The family of Florence Puana, whose videotaped testimony in federal court helped convict her granddaughter and Honolulu’s former police chief before her death, has decided to hold a private memorial service for Puana because of the coronavirus pandemic.
The family did not say when the private service will be held.
In a statement, Puana’s family said today:
“At the direction of the Catholic Diocese of Honolulu, and after careful consideration, and with heavy hearts, the Puana ohana has decided to hold a private family memorial service for our beloved mother Florence Puana. Although it saddens us to exclude those who befriended and loved her through the years, we feel it our duty to act in a responsible manner due to the current situation relating to the world’s coronavirus problem in order (to)protect and help keep our community safe. A celebration of her life will be held at a later date in the future. Florence would want all of us to remember, just because we are keeping our distance physically, does not be mean we no longer share our ALOHA with each other. Use good judgment, follow all recommended guidelines, take care of each other, and most of all God Bless.”
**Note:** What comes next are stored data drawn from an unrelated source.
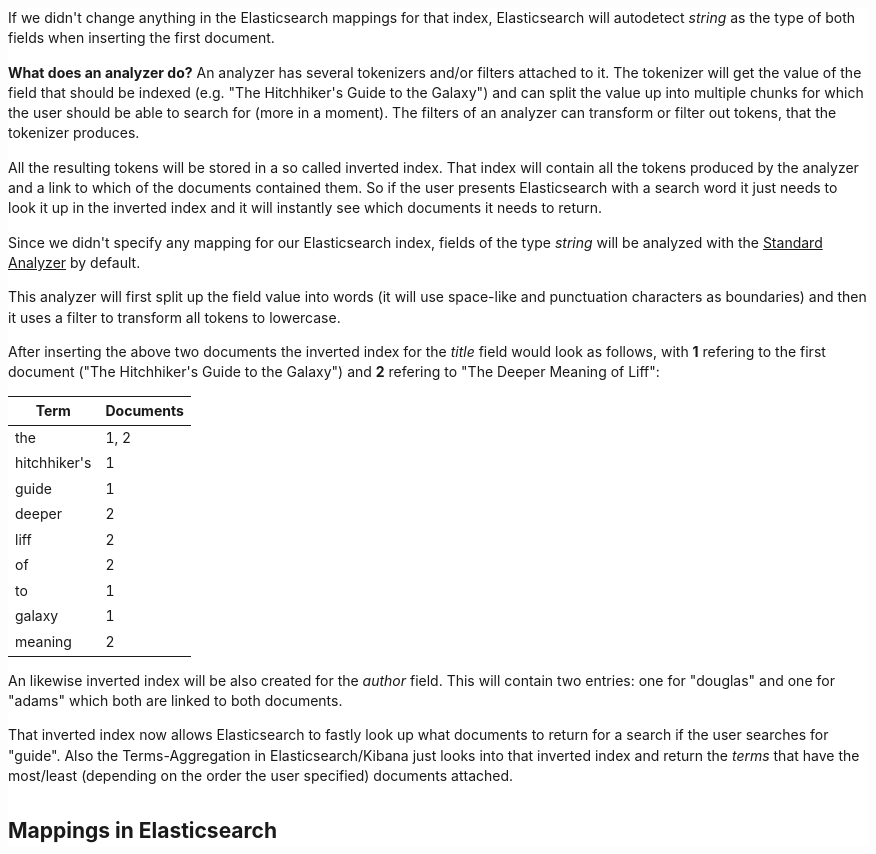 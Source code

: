 If we didn't change anything in the Elasticsearch mappings for that index, Elasticsearch
will autodetect *string* as the type of both fields when inserting the first document.

**What does an analyzer do?** An analyzer has several tokenizers and/or filters attached to it.
The tokenizer will get the value of the field that should be indexed (e.g. "The Hitchhiker's Guide
to the Galaxy") and can split the value up into multiple chunks for which the user should
be able to search for (more in a moment). The filters of an analyzer can transform or filter out
tokens, that the tokenizer produces.

All the resulting tokens will be stored in a so called inverted index. That index will contain
all the tokens produced by the analyzer and a link to which of the documents contained
them. So if the user presents Elasticsearch with a search word it just needs to look it up
in the inverted index and it will instantly see which documents it needs to return.

Since we didn't specify any mapping for our Elasticsearch index, fields of the type
*string* will be analyzed with the [Standard Analyzer](https://www.elastic.co/guide/en/elasticsearch/reference/current/analysis-standard-analyzer.html)
by default.

This analyzer will first split up the field value into words (it will use space-like
and punctuation characters as boundaries) and then it uses a filter to transform all
tokens to lowercase.

After inserting the above two documents the inverted index for the *title* field would look as follows,
with **1** refering to the first document ("The Hitchhiker's Guide to the Galaxy")
and **2** refering to "The Deeper Meaning of Liff":

| Term         | Documents |
|--------------|-----------|
| the          | 1, 2      |
| hitchhiker's | 1         |
| guide        | 1         |
| deeper       | 2         |
| liff         | 2         |
| of           | 2         |
| to           | 1         |
| galaxy       | 1         |
| meaning      | 2         |

An likewise inverted index will be also created for the *author* field. This will contain
two entries: one for "douglas" and one for "adams" which both are linked to both documents.

That inverted index now allows Elasticsearch to fastly look up what documents to return
for a search if the user searches for "guide". Also the Terms-Aggregation in
Elasticsearch/Kibana just looks into that inverted index and return the *terms* that
have the most/least (depending on the order the user specified) documents attached.

Mappings in Elasticsearch
-------------------------
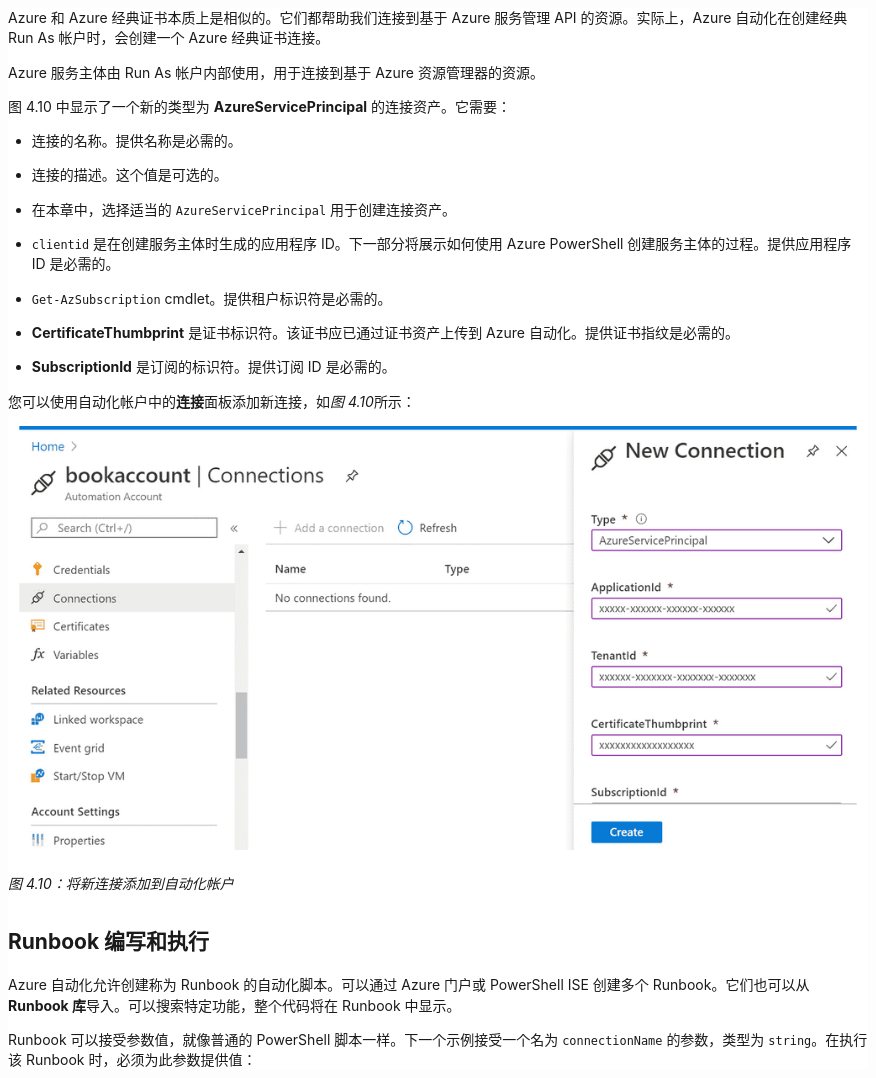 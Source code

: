 Azure 和 Azure 经典证书本质上是相似的。它们都帮助我们连接到基于 Azure 服务管理 API 的资源。实际上，Azure 自动化在创建经典 Run As 帐户时，会创建一个 Azure 经典证书连接。

Azure 服务主体由 Run As 帐户内部使用，用于连接到基于 Azure 资源管理器的资源。

图 4.10 中显示了一个新的类型为 **AzureServicePrincipal** 的连接资产。它需要：

+   连接的名称。提供名称是必需的。

+   连接的描述。这个值是可选的。

+   在本章中，选择适当的 `AzureServicePrincipal` 用于创建连接资产。

+   `clientid` 是在创建服务主体时生成的应用程序 ID。下一部分将展示如何使用 Azure PowerShell 创建服务主体的过程。提供应用程序 ID 是必需的。

+   `Get-AzSubscription` cmdlet。提供租户标识符是必需的。

+   **CertificateThumbprint** 是证书标识符。该证书应已通过证书资产上传到 Azure 自动化。提供证书指纹是必需的。

+   **SubscriptionId** 是订阅的标识符。提供订阅 ID 是必需的。

您可以使用自动化帐户中的**连接**面板添加新连接，如*图 4.10*所示：

![导航到“连接”面板，选择“添加连接”按钮，然后添加连接详细信息。](img/Figure_4.10.jpg)

###### 图 4.10：将新连接添加到自动化帐户

## Runbook 编写和执行

Azure 自动化允许创建称为 Runbook 的自动化脚本。可以通过 Azure 门户或 PowerShell ISE 创建多个 Runbook。它们也可以从**Runbook 库**导入。可以搜索特定功能，整个代码将在 Runbook 中显示。

Runbook 可以接受参数值，就像普通的 PowerShell 脚本一样。下一个示例接受一个名为 `connectionName` 的参数，类型为 `string`。在执行该 Runbook 时，必须为此参数提供值：
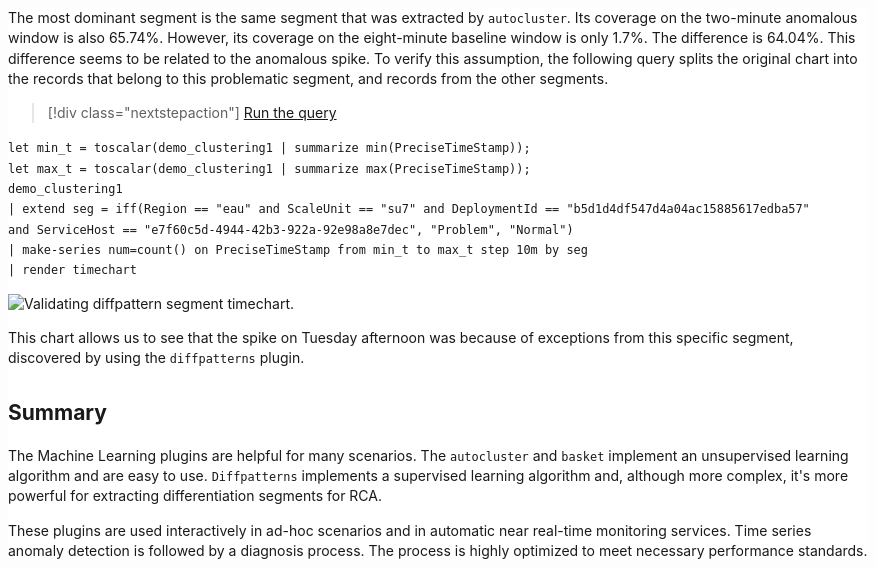 The most dominant segment is the same segment that was extracted by `autocluster`. Its coverage on the two-minute anomalous window is also 65.74%. However, its coverage on the eight-minute baseline window is only 1.7%. The difference is 64.04%. This difference seems to be related to the anomalous spike. To verify this assumption, the following query splits the original chart into the records that belong to this problematic segment, and records from the other segments.

> [!div class="nextstepaction"]
> <a href="https://dataexplorer.azure.com/clusters/help/databases/Samples?query=H4sIAAAAAAAAA5WRsWrDMBCG9zzF4cmGGuJUjh2Ktw7tUkLTzuEsnRNRnRQkuSQlD185yRTo0EWIO913/J8MRWBttxE6iC5INOhzRey20owhktd2V8EZwsiMXv/Q9Dpfe5I60Idm2kTkQ1E8AczMxMLjf1h4/IN1PzY7Ax0jWQWBdomvhyF/p512FroOMsIxA0zdTdpKn1bHSzmMzbX8TAfjTkw2vqpLp69VpYQaatEogXOBsqrbtl5WDake6yabXWjkv7WkFxeuPGqG5VzWqhQrIUqx6B/L1WKB6aBViy01imT2ANnau94QT9c35xlNVqQAjF9UhpSHAtiRO+lGG/MCUoZ7CTB4x7ePie5mNbk4QDVn6E+ThUT0SQh5iGlM7tHHX4WFgLHOAQAA" target="_blank">Run the query</a>

```kusto
let min_t = toscalar(demo_clustering1 | summarize min(PreciseTimeStamp));  
let max_t = toscalar(demo_clustering1 | summarize max(PreciseTimeStamp));  
demo_clustering1
| extend seg = iff(Region == "eau" and ScaleUnit == "su7" and DeploymentId == "b5d1d4df547d4a04ac15885617edba57"
and ServiceHost == "e7f60c5d-4944-42b3-922a-92e98a8e7dec", "Problem", "Normal")
| make-series num=count() on PreciseTimeStamp from min_t to max_t step 10m by seg
| render timechart
```

![Validating `diffpattern` segment timechart.](../../media/machine-learning-clustering/validating-diffpattern-timechart.png)

This chart allows us to see that the spike on Tuesday afternoon was because of exceptions from this specific segment, discovered by using the `diffpatterns` plugin.

## Summary

The Machine Learning plugins are helpful for many scenarios. The `autocluster` and `basket` implement an unsupervised learning algorithm and are easy to use. `Diffpatterns` implements a supervised learning algorithm and, although more complex, it's more powerful for extracting differentiation segments for RCA.

These plugins are used interactively in ad-hoc scenarios and in automatic near real-time monitoring services. Time series anomaly detection is followed by a diagnosis process. The process is highly optimized to meet necessary performance standards.
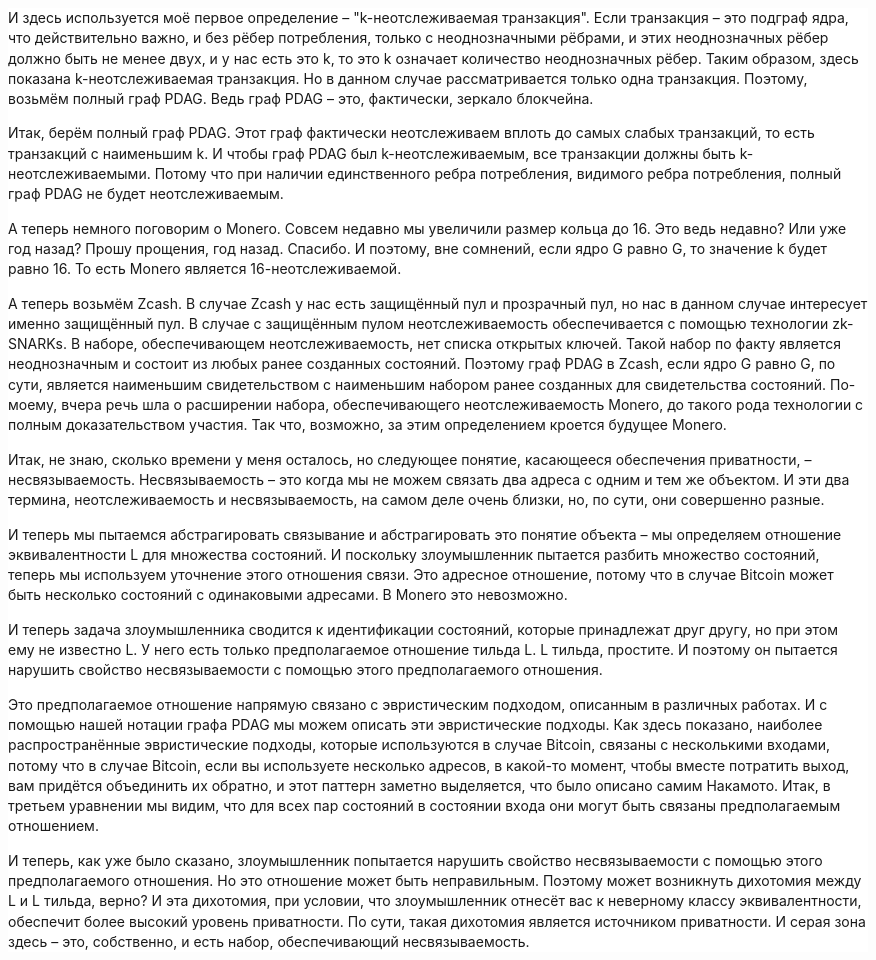 И здесь используется моё первое определение – "k-неотслеживаемая транзакция". Если транзакция – это подграф ядра, что действительно важно, и без рёбер потребления, только с неоднозначными рёбрами, и этих неоднозначных рёбер должно быть не менее двух, и у нас есть это k, то это k означает количество неоднозначных рёбер. Таким образом, здесь показана k-неотслеживаемая транзакция. Но в данном случае рассматривается только одна транзакция. Поэтому, возьмём полный граф PDAG. Ведь граф PDAG – это, фактически, зеркало блокчейна.

Итак, берём полный граф PDAG. Этот граф фактически неотслеживаем вплоть до самых слабых транзакций, то есть транзакций с наименьшим k. И чтобы граф PDAG был k-неотслеживаемым, все транзакции должны быть k-неотслеживаемыми. Потому что при наличии единственного ребра потребления, видимого ребра потребления, полный граф PDAG не будет неотслеживаемым.

А теперь немного поговорим о Monero. Совсем недавно мы увеличили размер кольца до 16. Это ведь недавно? Или уже год назад? Прошу прощения, год назад. Спасибо. И поэтому, вне сомнений, если ядро G равно G, то значение k будет равно 16. То есть Monero является 16-неотслеживаемой.

А теперь возьмём Zcash. В случае Zcash у нас есть защищённый пул и прозрачный пул, но нас в данном случае интересует именно защищённый пул. В случае с защищённым пулом неотслеживаемость обеспечивается с помощью технологии zk-SNARKs. В наборе, обеспечивающем неотслеживаемость, нет списка открытых ключей. Такой набор по факту является неоднозначным и состоит из любых ранее созданных состояний. Поэтому граф PDAG в Zcash, если ядро G равно G, по сути, является наименьшим свидетельством с наименьшим набором ранее созданных для свидетельства состояний. По-моему, вчера речь шла о расширении набора, обеспечивающего неотслеживаемость Monero, до такого рода технологии с полным доказательством участия. Так что, возможно, за этим определением кроется будущее Monero.

Итак, не знаю, сколько времени у меня осталось, но следующее понятие, касающееся обеспечения приватности, – несвязываемость. Несвязываемость – это когда мы не можем связать два адреса с одним и тем же объектом. И эти два термина, неотслеживаемость и несвязываемость, на самом деле очень близки, но, по сути, они совершенно разные.

И теперь мы пытаемся абстрагировать связывание и абстрагировать это понятие объекта – мы определяем отношение эквивалентности L для множества состояний. И поскольку злоумышленник пытается разбить множество состояний, теперь мы используем уточнение этого отношения связи. Это адресное отношение, потому что в случае Bitcoin может быть несколько состояний с одинаковыми адресами. В Monero это невозможно.

И теперь задача злоумышленника сводится к идентификации состояний, которые принадлежат друг другу, но при этом ему не известно L. У него есть только предполагаемое отношение тильда L. L тильда, простите. И поэтому он пытается нарушить свойство несвязываемости с помощью этого предполагаемого отношения.

Это предполагаемое отношение напрямую связано с эвристическим подходом, описанным в различных работах. И с помощью нашей нотации графа PDAG мы можем описать эти эвристические подходы. Как здесь показано, наиболее распространённые эвристические подходы, которые используются в случае Bitcoin, связаны с несколькими входами, потому что в случае Bitcoin, если вы используете несколько адресов, в какой-то момент, чтобы вместе потратить выход, вам придётся объединить их обратно, и этот паттерн заметно выделяется, что было описано самим Накамото. Итак, в третьем уравнении мы видим, что для всех пар состояний в состоянии входа они могут быть связаны предполагаемым отношением.

И теперь, как уже было сказано, злоумышленник попытается нарушить свойство несвязываемости с помощью этого предполагаемого отношения. Но это отношение может быть неправильным. Поэтому может возникнуть дихотомия между L и L тильда, верно? И эта дихотомия, при условии, что злоумышленник отнесёт вас к неверному классу эквивалентности, обеспечит более высокий уровень приватности. По сути, такая дихотомия является источником приватности. И серая зона здесь – это, собственно, и есть набор, обеспечивающий несвязываемость.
Puana died on Feb. 13 at the age of 100.
She was a great-great-great-grandmother with an eighth grade education from Makawao, Maui, who trusted her granddaughter — former deputy Prosecutor Katherine Kealoha — to take control of her finances to help orchestrate a reverse mortgage that ended up being bogus.
Because she was 99 years old at the time of the federal trial of former police chief Louis Kealoha and Katherine Kealoha, federal prosecutors wanted to videotape Puana’s testimony on April 30 so it could be heard before jurors.
The Kealohas’ trial in U.S. District Court ended in June with them being found guilty of scheming to frame Puana’s son, Gerard Puana, stealing the Kealohas’ mailbox and lying to investigators to cover up their actions. Also convicted were Honolulu Police Department Lt. Derek Wayne Hahn and HPD officer Minh-Hung “Bobby” Nguyen.
The Kealohas each faced 20 years in prison when they were scheduled to be sentenced in U.S. District Court on Tuesday. But on the eve of their sentencing, federal court also shut down because of coronavirus pandemic.
No date has been scheduled for their sentencing.